Whatever anyone thinks about the federal health care reform law, this is undeniably a period when the health care industry is undergoing massive changes. Much of that change is welcome.
While the health reform law is driving many of those changes, more than a little is the result of raw economic forces that are, independent of the law, pushing one of the developed world's least-efficient health care systems toward wiser use of limited resources.
Most recent of those developments locally is Independent Health's just-announced program aimed at cutting out unnecessary costs in health care and using the savings to lower premiums on one hand and to better reward primary care physicians on the other: better care for less money.
"In industry, they say 'Do it right the first time,' " said Dr. Michael W. Cropp, president and CEO of Independent Health. Otherwise, costs balloon. That's the theory behind this effort, he said. "Better quality costs less."
The project, called the Primary Connection, includes 140 physicians associated with Independent Health. It has several components, but chief among them is better coordination of care, teamwork, greater use of data to track quality and costs, and payment arrangements that reward physicians for the quality of care they deliver, not just the amount of care. Leading the effort to better coordinate care in this program are primary care physicians.
While primary care physicians - family doctors, internists, pediatricians and geriatricians - are usually the first place patients turn for care, they are paid significantly less than specialists even as their office costs rise and greater amounts of their time are devoted to non-revenue producing tasks.
Primary Connection is designed - cleverly, it seems - to answer that problem in a way that not only improves care and better rewards the doctors, but also deals with a troubling decline in the number of primary care physicians. This is an urgent matter, especially as the health care reform law takes effect, providing coverage to the uninsured. Without an increase in the number of caregivers, the system will be overwhelmed.
Of course, it's not just doctors who deliver quality health care, but also nurse practitioners and physician assistants. Primary Connection seeks to better incorporate their roles into the team approach it envisions, in which the primary care physician acts as quarterback to all those delivering care, including specialists. In return, Cropp said, primary care physicians could see their incomes double, even as premiums decline, based on the elimination of wastefulness within the system.

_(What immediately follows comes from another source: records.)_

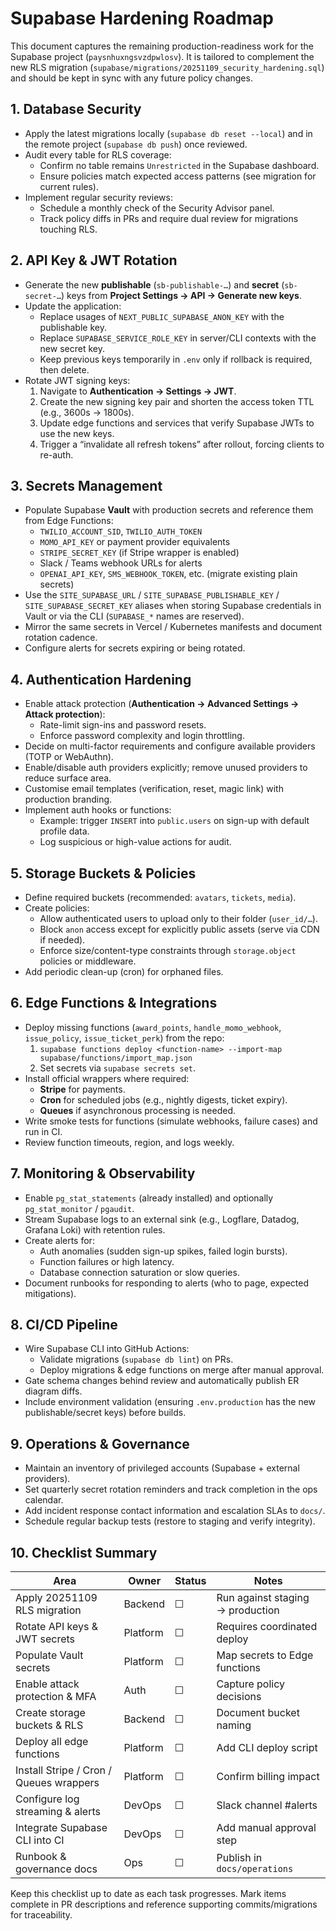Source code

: # Supabase Hardening Roadmap

This document captures the remaining production-readiness work for the Supabase project (`paysnhuxngsvzdpwlosv`). It is tailored to complement the new RLS migration (`supabase/migrations/20251109_security_hardening.sql`) and should be kept in sync with any future policy changes.

## 1. Database Security
- Apply the latest migrations locally (`supabase db reset --local`) and in the remote project (`supabase db push`) once reviewed.
- Audit every table for RLS coverage:
  - Confirm no table remains `Unrestricted` in the Supabase dashboard.
  - Ensure policies match expected access patterns (see migration for current rules).
- Implement regular security reviews:
  - Schedule a monthly check of the Security Advisor panel.
  - Track policy diffs in PRs and require dual review for migrations touching RLS.

## 2. API Key & JWT Rotation
- Generate the new **publishable** (`sb-publishable-…`) and **secret** (`sb-secret-…`) keys from **Project Settings → API → Generate new keys**.
- Update the application:
  - Replace usages of `NEXT_PUBLIC_SUPABASE_ANON_KEY` with the publishable key.
  - Replace `SUPABASE_SERVICE_ROLE_KEY` in server/CLI contexts with the new secret key.
  - Keep previous keys temporarily in `.env` only if rollback is required, then delete.
- Rotate JWT signing keys:
  1. Navigate to **Authentication → Settings → JWT**.
  2. Create the new signing key pair and shorten the access token TTL (e.g., 3600s → 1800s).
  3. Update edge functions and services that verify Supabase JWTs to use the new keys.
  4. Trigger a “invalidate all refresh tokens” after rollout, forcing clients to re-auth.

## 3. Secrets Management
- Populate Supabase **Vault** with production secrets and reference them from Edge Functions:
  - `TWILIO_ACCOUNT_SID`, `TWILIO_AUTH_TOKEN`
  - `MOMO_API_KEY` or payment provider equivalents
  - `STRIPE_SECRET_KEY` (if Stripe wrapper is enabled)
  - Slack / Teams webhook URLs for alerts
  - `OPENAI_API_KEY`, `SMS_WEBHOOK_TOKEN`, etc. (migrate existing plain secrets)
- Use the `SITE_SUPABASE_URL` / `SITE_SUPABASE_PUBLISHABLE_KEY` / `SITE_SUPABASE_SECRET_KEY` aliases when storing Supabase credentials in Vault or via the CLI (`SUPABASE_*` names are reserved).
- Mirror the same secrets in Vercel / Kubernetes manifests and document rotation cadence.
- Configure alerts for secrets expiring or being rotated.

## 4. Authentication Hardening
- Enable attack protection (**Authentication → Advanced Settings → Attack protection**):
  - Rate-limit sign-ins and password resets.
  - Enforce password complexity and login throttling.
- Decide on multi-factor requirements and configure available providers (TOTP or WebAuthn).
- Enable/disable auth providers explicitly; remove unused providers to reduce surface area.
- Customise email templates (verification, reset, magic link) with production branding.
- Implement auth hooks or functions:
  - Example: trigger `INSERT` into `public.users` on sign-up with default profile data.
  - Log suspicious or high-value actions for audit.

## 5. Storage Buckets & Policies
- Define required buckets (recommended: `avatars`, `tickets`, `media`).
- Create policies:
  - Allow authenticated users to upload only to their folder (`user_id/…`).
  - Block `anon` access except for explicitly public assets (serve via CDN if needed).
  - Enforce size/content-type constraints through `storage.object` policies or middleware.
- Add periodic clean-up (cron) for orphaned files.

## 6. Edge Functions & Integrations
- Deploy missing functions (`award_points`, `handle_momo_webhook`, `issue_policy`, `issue_ticket_perk`) from the repo:
  1. `supabase functions deploy <function-name> --import-map supabase/functions/import_map.json`
  2. Set secrets via `supabase secrets set`.
- Install official wrappers where required:
  - **Stripe** for payments.
  - **Cron** for scheduled jobs (e.g., nightly digests, ticket expiry).
  - **Queues** if asynchronous processing is needed.
- Write smoke tests for functions (simulate webhooks, failure cases) and run in CI.
- Review function timeouts, region, and logs weekly.

## 7. Monitoring & Observability
- Enable `pg_stat_statements` (already installed) and optionally `pg_stat_monitor` / `pgaudit`.
- Stream Supabase logs to an external sink (e.g., Logflare, Datadog, Grafana Loki) with retention rules.
- Create alerts for:
  - Auth anomalies (sudden sign-up spikes, failed login bursts).
  - Function failures or high latency.
  - Database connection saturation or slow queries.
- Document runbooks for responding to alerts (who to page, expected mitigations).

## 8. CI/CD Pipeline
- Wire Supabase CLI into GitHub Actions:
  - Validate migrations (`supabase db lint`) on PRs.
  - Deploy migrations & edge functions on merge after manual approval.
- Gate schema changes behind review and automatically publish ER diagram diffs.
- Include environment validation (ensuring `.env.production` has the new publishable/secret keys) before builds.

## 9. Operations & Governance
- Maintain an inventory of privileged accounts (Supabase + external providers).
- Set quarterly secret rotation reminders and track completion in the ops calendar.
- Add incident response contact information and escalation SLAs to `docs/`.
- Schedule regular backup tests (restore to staging and verify integrity).

## 10. Checklist Summary

| Area | Owner | Status | Notes |
| --- | --- | --- | --- |
| Apply 20251109 RLS migration | Backend | ☐ | Run against staging → production |
| Rotate API keys & JWT secrets | Platform | ☐ | Requires coordinated deploy |
| Populate Vault secrets | Platform | ☐ | Map secrets to Edge functions |
| Enable attack protection & MFA | Auth | ☐ | Capture policy decisions |
| Create storage buckets & RLS | Backend | ☐ | Document bucket naming |
| Deploy all edge functions | Platform | ☐ | Add CLI deploy script |
| Install Stripe / Cron / Queues wrappers | Platform | ☐ | Confirm billing impact |
| Configure log streaming & alerts | DevOps | ☐ | Slack channel #alerts |
| Integrate Supabase CLI into CI | DevOps | ☐ | Add manual approval step |
| Runbook & governance docs | Ops | ☐ | Publish in `docs/operations` |

Keep this checklist up to date as each task progresses. Mark items complete in PR descriptions and reference supporting commits/migrations for traceability.

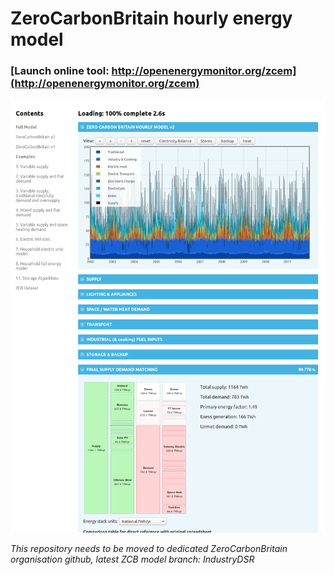 # ZeroCarbonBritain hourly energy model

### [Launch online tool: http://openenergymonitor.org/zcem](http://openenergymonitor.org/zcem)

![zerocarbonbritain.png](img/zerocarbonbritain.png)

*This repository needs to be moved to dedicated ZeroCarbonBritain organisation github, latest ZCB model branch: IndustryDSR*
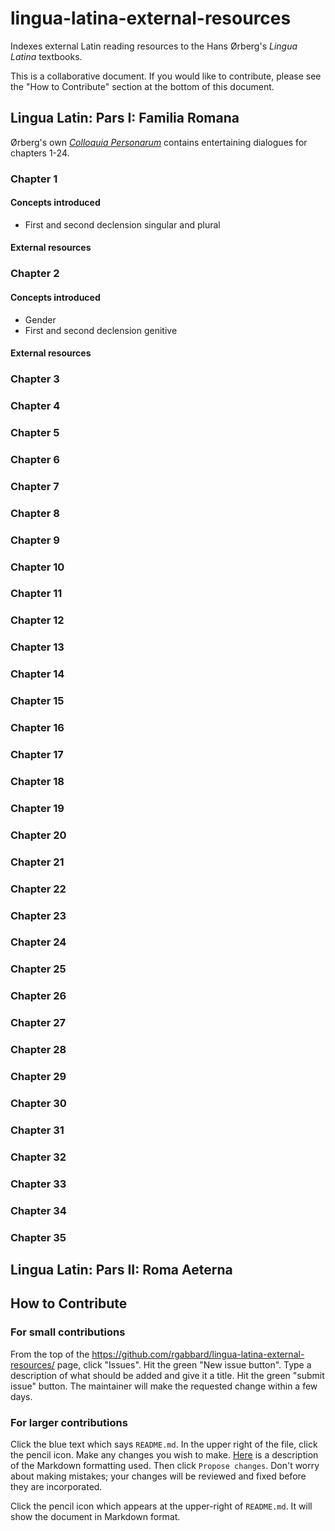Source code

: # lingua-latina-external-resources

Indexes external Latin reading resources to the Hans Ørberg's _Lingua Latina_ textbooks.

This is a collaborative document.  If you would like to contribute, please see the "How to Contribute" section at the bottom of this document.

## Lingua Latin: Pars I: Familia Romana

Ørberg's own [_Colloquia Personarum_](https://www.hackettpublishing.com/lingua-latina-per-se-illustrata-series/lingua-latina-colloquia-personarum) contains entertaining dialogues for chapters 1-24.

### Chapter 1
#### Concepts introduced

* First and second declension singular and plural

#### External resources
### Chapter 2
#### Concepts introduced

* Gender
* First and second declension genitive

#### External resources

### Chapter 3
### Chapter 4
### Chapter 5
### Chapter 6
### Chapter 7
### Chapter 8
### Chapter 9
### Chapter 10
### Chapter 11
### Chapter 12
### Chapter 13
### Chapter 14
### Chapter 15
### Chapter 16
### Chapter 17
### Chapter 18
### Chapter 19
### Chapter 20
### Chapter 21
### Chapter 22
### Chapter 23
### Chapter 24
### Chapter 25
### Chapter 26
### Chapter 27
### Chapter 28
### Chapter 29
### Chapter 30
### Chapter 31
### Chapter 32
### Chapter 33
### Chapter 34
### Chapter 35


## Lingua Latin: Pars II: Roma Aeterna

## How to Contribute

### For small contributions

From the top of the https://github.com/rgabbard/lingua-latina-external-resources/ page, click "Issues". Hit the green "New issue button". Type a description of what should be added and give it a title.  Hit the green "submit issue" button.  The maintainer will make the requested change within a few days.

### For larger contributions

Click the blue text which says `README.md`.  In the upper right of the file, click the pencil icon.  Make any changes you wish to make. [Here](https://guides.github.com/features/mastering-markdown/) is a description of the Markdown formatting used. Then click `Propose changes`.  Don't worry about making mistakes; your changes will be reviewed and fixed before they are incorporated.

Click the pencil icon which appears at the upper-right of `README.md`. It will show the document in Markdown format.
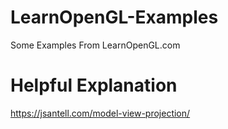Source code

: # LearnOpenGL-Examples
Some Examples From LearnOpenGL.com

# Helpful Explanation
https://jsantell.com/model-view-projection/

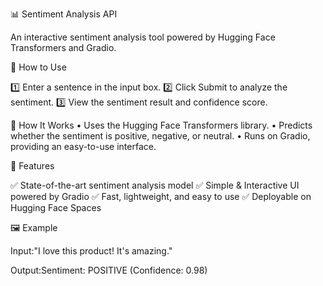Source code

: 📊 Sentiment Analysis API

An interactive sentiment analysis tool powered by Hugging Face Transformers and Gradio.

🚀 How to Use

1️⃣ Enter a sentence in the input box. 2️⃣ Click Submit to analyze the sentiment. 3️⃣ View the sentiment result and confidence score.

🔧 How It Works • Uses the Hugging Face Transformers library. • Predicts whether the sentiment is positive, negative, or neutral. • Runs on Gradio, providing an easy-to-use interface.

🔹 Features

✅ State-of-the-art sentiment analysis model ✅ Simple & Interactive UI powered by Gradio ✅ Fast, lightweight, and easy to use ✅ Deployable on Hugging Face Spaces

🖼 Example

Input:"I love this product! It's amazing."

Output:Sentiment: POSITIVE (Confidence: 0.98)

That the U.S. system of health care is wasteful is beyond dispute. Health care consumes a larger share of gross domestic product in this country than in any other industrialized nation while producing results that are generally mediocre. Without reforms, it is all but certain to collapse.
Independent Health's new contribution to this cause is welcome and, while it is starting small, it is liable to have a healthy radiating effect: Doctors who adopt the system cannot, as a practical matter, limit its application to patients covered by Independent Health. The benefits will spread.
Other insurers are also seeking to improve quality. Earlier this year, BlueCross BlueShield of Western New York partnered with Kaleida Health and a group of physicians to eliminate unnecessary procedures and decrease paperwork. Its backers say the effort will free staff to better manage the care of patients with chronic conditions. Univera, meanwhile, is using a carrot-and-stick approach that rewards clients for healthy lifestyle choices.
These are all hopeful developments. Americans cannot withstand the continued spiral of health care costs, and everyone - insurers, providers, patients and, yes, the government - has an important role to play. Independent Health appears to be making a solid contribution to that effort.